In recent studies, several new technologies have been developed to obtain genetic and epigenetic information simultaneously from a single DNA molecule14,16,26. These new strategies utilize complementary information of both strands of DNA by ligation of hairpin adapters to the ends of double-stranded DNAs. In one of the studies, the new methodology was applied to small amounts of circulating free DNA (cfDNA)16. However, the technology has not been tested for a target enrichment approach yet. In another study, the new technology was successfully employed for target enrichment, however, it was achieved by using a high amount of DNA14. Although our protocol did not delineate such a novel sequencing technology extracting genetic and epigenetic information simultaneously from a single DNA molecule, we demonstrated that it can be successfully applied to a small amount of damaged DNA with a target enrichment approach. In addition, we used commercially available materials in all processes, which allows for easy access and application in both research and clinical fields.

In summary, we present a comprehensive and efficient workflow utilizing a single-strand based DNA library preparation method to obtain NGS libraries specifically designed for exome and methylome analysis, which can be applied to even a small amount of damaged DNA sample. Based on the protocol from this study, narrowing down the scope of targets could lead to the development of clinical panels for simultaneous detection of genetic and epigenetic alterations, which is applicable to a wide range of DNA samples including those from rare and old clinical samples.
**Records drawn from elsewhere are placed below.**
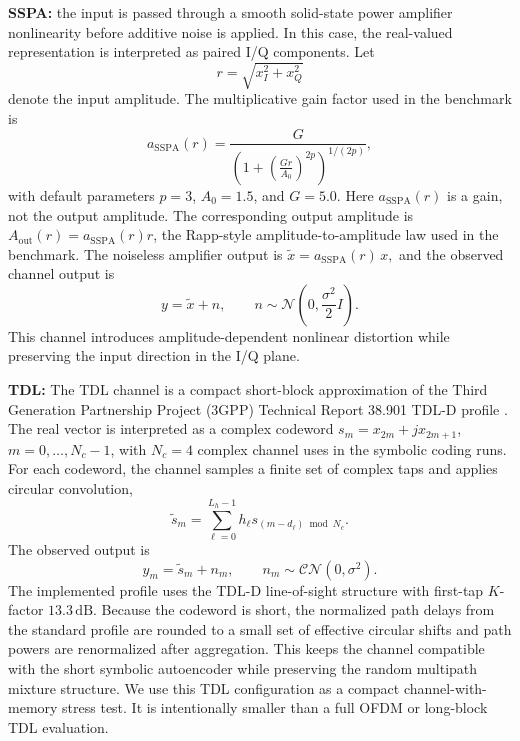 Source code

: \documentclass[10pt,journal]{IEEEtran}
\begin{document}
\textbf{SSPA:}
the input is passed through a smooth solid-state power amplifier nonlinearity before additive noise is applied.
In this case, the real-valued representation is interpreted as paired I/Q components.
Let
\begin{equation}
r = \sqrt{x_I^2 + x_Q^2}
\end{equation}
denote the input amplitude.
The multiplicative gain factor used in the benchmark is
\begin{equation}
a_{\mathrm{SSPA}}(r)
=
\frac{G}{\left(1+\left(\frac{Gr}{A_0}\right)^{2p}\right)^{1/(2p)}},
\end{equation}
with default parameters \(p=3\), \(A_0=1.5\), and \(G=5.0\).
Here \(a_{\mathrm{SSPA}}(r)\) is a gain, not the output amplitude.
The corresponding output amplitude is \(A_{\mathrm{out}}(r)=a_{\mathrm{SSPA}}(r)r\), the Rapp-style amplitude-to-amplitude law used in the benchmark.
The noiseless amplifier output is $\tilde{x} = a_{\mathrm{SSPA}}(r)\,x,$
and the observed channel output is
\begin{equation}
y = \tilde{x} + n,
\qquad
n \sim \mathcal{N}\!\left(0,\frac{\sigma^2}{2}I\right).
\end{equation}
This channel introduces amplitude-dependent nonlinear distortion while preserving the input direction in the I/Q plane.

\textbf{TDL:}
The TDL channel is a compact short-block approximation of the Third Generation Partnership Project (3GPP) Technical Report 38.901 TDL-D profile \cite{tr38901}.
The real vector is interpreted as a complex codeword \(s_m=x_{2m}+j x_{2m+1}\), \(m=0,\ldots,N_c-1\), with \(N_c=4\) complex channel uses in the symbolic coding runs.
For each codeword, the channel samples a finite set of complex taps and applies circular convolution,
\begin{equation}
\tilde{s}_m
=
\sum_{\ell=0}^{L_h-1}
h_\ell s_{(m-d_\ell)\bmod N_c}.
\end{equation}
The observed output is
\begin{equation}
y_m = \tilde{s}_m+n_m,
\qquad
n_m\sim \mathcal{CN}(0,\sigma^2).
\end{equation}
The implemented profile uses the TDL-D line-of-sight structure with first-tap \(K\)-factor \(13.3\,\mathrm{dB}\).
Because the codeword is short, the normalized path delays from the standard profile are rounded to a small set of effective circular shifts and path powers are renormalized after aggregation.
This keeps the channel compatible with the short symbolic autoencoder while preserving the random multipath mixture structure.
We use this TDL configuration as a compact channel-with-memory stress test.
It is intentionally smaller than a full OFDM or long-block TDL evaluation.
\end{document}
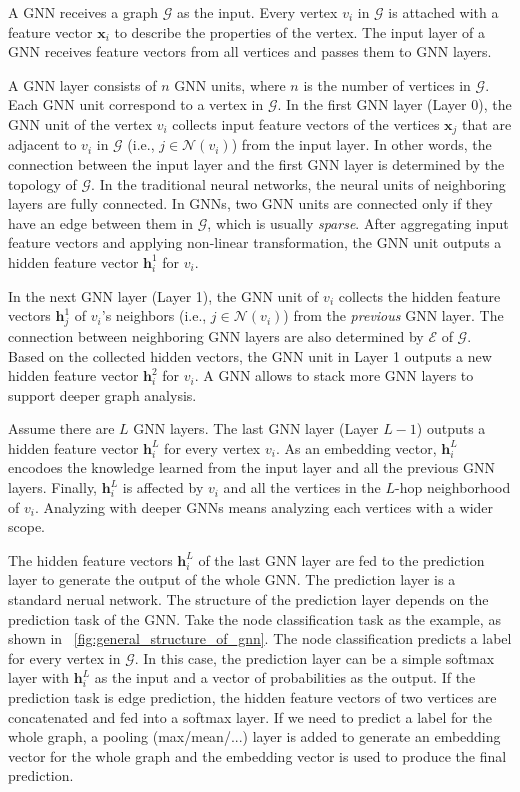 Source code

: A GNN receives a graph $\mathcal{G}$ as the input.
Every vertex $v_i$ in $\mathcal{G}$ is attached with a feature vector $\boldsymbol{x}_i$ to describe the properties of the vertex.
The input layer of a GNN receives feature vectors from all vertices and passes them to GNN layers.

A GNN layer consists of $n$ GNN units, where $n$ is the number of vertices in $\mathcal{G}$.
Each GNN unit correspond to a vertex in $\mathcal{G}$.
In the first GNN layer (Layer 0), the GNN unit of the vertex $v_i$ collects input feature vectors of the vertices $\boldsymbol{x}_j$ that are adjacent to $v_i$ in $\mathcal{G}$ (i.e., $j \in \mathcal{N}(v_i)$) from the input layer.
In other words, the connection between the input layer and the first GNN layer is determined by the topology of $\mathcal{G}$.
In the traditional neural networks, the neural units of neighboring layers are fully connected.
In GNNs, two GNN units are connected only if they have an edge between them in $\mathcal{G}$, which is usually \emph{sparse}.
After aggregating input feature vectors and applying non-linear transformation, the GNN unit outputs a hidden feature vector $\boldsymbol{h}^1_i$ for $v_i$.

In the next GNN layer (Layer 1), the GNN unit of $v_i$ collects the hidden feature vectors $\boldsymbol{h}^1_j$ of $v_i$'s neighbors (i.e., $j \in \mathcal{N}(v_i)$) from the \emph{previous} GNN layer.
The connection between neighboring GNN layers are also determined by $\mathcal{E}$ of $\mathcal{G}$.
Based on the collected hidden vectors, the GNN unit in Layer 1 outputs a new hidden feature vector $\boldsymbol{h}^2_i$ for $v_i$.
A GNN allows to stack more GNN layers to support deeper graph analysis.

Assume there are $L$ GNN layers.
The last GNN layer (Layer $L-1$) outputs a hidden feature vector $\boldsymbol{h}^{L}_i$ for every vertex $v_i$.
As an embedding vector, $\boldsymbol{h}^L_i$ encodoes the knowledge learned from the input layer and all the previous GNN layers.
Finally, $\boldsymbol{h}^L_i$ is affected by $v_i$ and all the vertices in the $L$-hop neighborhood of $v_i$.
Analyzing with deeper GNNs means analyzing each vertices with a wider scope.

The hidden feature vectors $\boldsymbol{h}^L_i$ of the last GNN layer are fed to the prediction layer to generate the output of the whole GNN.
The prediction layer is a standard nerual network.
The structure of the prediction layer depends on the prediction task of the GNN.
Take the node classification task as the example, as shown in \figurename~\ref{fig:general_structure_of_gnn}.
The node classification predicts a label for every vertex in $\mathcal{G}$.
In this case, the prediction layer can be a simple softmax layer with $\boldsymbol{h}^L_i$ as the input and a vector of probabilities as the output.
If the prediction task is edge prediction, the hidden feature vectors of two vertices are concatenated and fed into a softmax layer.
If we need to predict a label for the whole graph, a pooling (max/mean/...) layer is added to generate an embedding vector for the whole graph and the embedding vector is used to produce the final prediction.

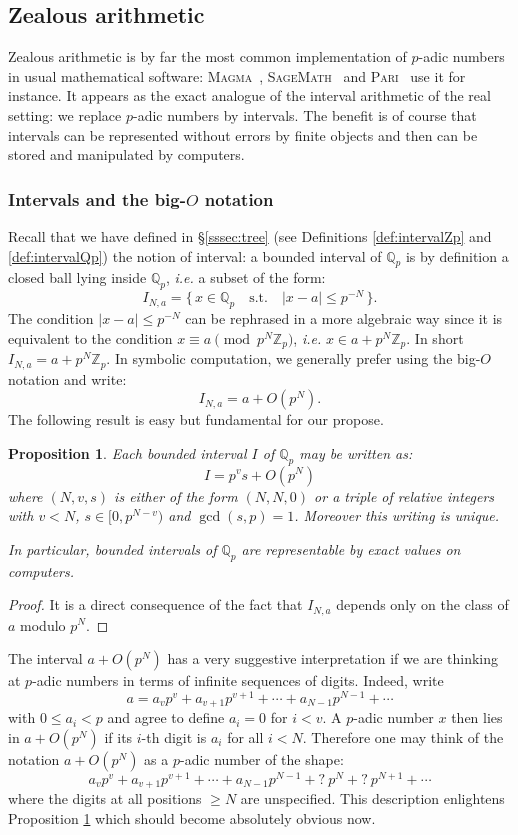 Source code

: \documentclass[11pt]{article}
\numberwithin{equation}{section}
\numberwithin{figure}{section}
\renewcommand{\leq}{\leqslant}
\renewcommand{\geq}{\geqslant}
\newtheorem{prop}[theo]{Proposition}
\theoremstyle{definition}
\newcommand{\Z}{\mathbb Z}
\newcommand{\Zp}{\Z_p}
\newcommand{\Q}{\mathbb Q}
\newcommand{\Qp}{\Q_p}
\newcommand{\sage}{\textsc{SageMath}~\cite{sage}\xspace}
\newcommand{\magma}{\textsc{Magma}~\cite{magma}\xspace}
\newcommand{\pari}{\textsc{Pari}~\cite{pari}\xspace}
\begin{document}
\subsection{Zealous arithmetic}
\label{ssec:zealous}

Zealous arithmetic is by far the most common implementation of 
$p$-adic numbers in usual mathematical software: \magma, \sage and 
\pari use it for instance. It appears as the exact analogue of the 
interval arithmetic of the real setting: we replace $p$-adic numbers by 
intervals. The benefit is of course that intervals can be represented 
without errors by finite objects and then can be stored and manipulated 
by computers.

\subsubsection{Intervals and the big-$O$ notation}

Recall that we have defined in \S \ref{sssec:tree} (see Definitions 
\ref{def:intervalZp} and \ref{def:intervalQp}) the notion of interval: 
a bounded interval of $\Qp$ is by definition a closed ball lying inside
$\Qp$, \emph{i.e.} a subset of the form:
$$I_{N,a} = \big\{ \, x \in \Qp 
\quad \text{s.t.} \quad 
|x - a| \leq p^{-N} \, \big\}.$$
The condition $|x - a| \leq p^{-N}$ can be rephrased in a more algebraic 
way since it is equivalent to the condition $x \equiv a \pmod{p^N \Zp}$, 
\emph{i.e.} $x \in a + p^N \Zp$. In short $I_{N,a} = a + p^N \Zp$. In 
symbolic computation, we generally prefer using the big-$O$ notation and 
write:
$$I_{N,a} = a + O(p^N).$$
The following result is easy but fundamental for our propose.

\begin{prop}
\label{prop:intervalcomputer}
Each bounded interval $I$ of $\Qp$ may be written as:
$$I = p^v s + O(p^N)$$
where $(N,v,s)$ is either of the form $(N,N,0)$ or a triple of relative 
integers with $v < N$, $s \in [0, p^{N-v})$ and $\gcd(s,p) = 1$.
Moreover this writing is unique.

In particular, bounded intervals of $\Qp$ are representable by exact
values on computers.
\end{prop}

\begin{proof}
It is a direct consequence of the fact that
$I_{N,a}$ depends only on the class of $a$ modulo $p^N$.
\end{proof}

The interval $a + O(p^N)$ 
has a very suggestive interpretation if we are thinking at $p$-adic 
numbers in terms of infinite sequences of digits.
Indeed, write 
$$a = a_v p^v + a_{v+1} p^{v+1} + \cdots + a_{N-1} p^{N-1} + \cdots$$ 
with $0 \leq a_i < p$ and agree to define $a_i = 0$ for 
$i < v$. A $p$-adic number $x$ then lies in $a + O(p^N)$ if its $i$-th 
digit is $a_i$ for all $i < N$. Therefore one may think of the notation 
$a + O(p^N)$ as a $p$-adic number of the shape:
$$a_v p^v + a_{v+1} p^{v+1} + \cdots + a_{N-1} p^{N-1} + {}?\:p^N 
+{} ?\:p^{N+1} + \cdots$$
where the digits at all positions $\geq N$ are unspecified. This 
description enlightens Proposition \ref{prop:intervalcomputer} 
which should become absolutely obvious now.
\end{document}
However, sequencing artifacts can arise from various sources such as significant damage to nucleic acids or chimeric reads derived from single-stranded DNA molecules7,22. Single strand-based libraries are more prone to incorporating damaged and chimeric DNA molecules, leading to an increased rate of misidentification of genetic variants, which must be detected and removed by employing appropriate algorithms and filtering steps. In addition, although our protocol may be useful for exon regions that have many unique sequences, it may not be appropriate for sequencing a whole genome region that has many repeats and homologous sequences due to its small insert size.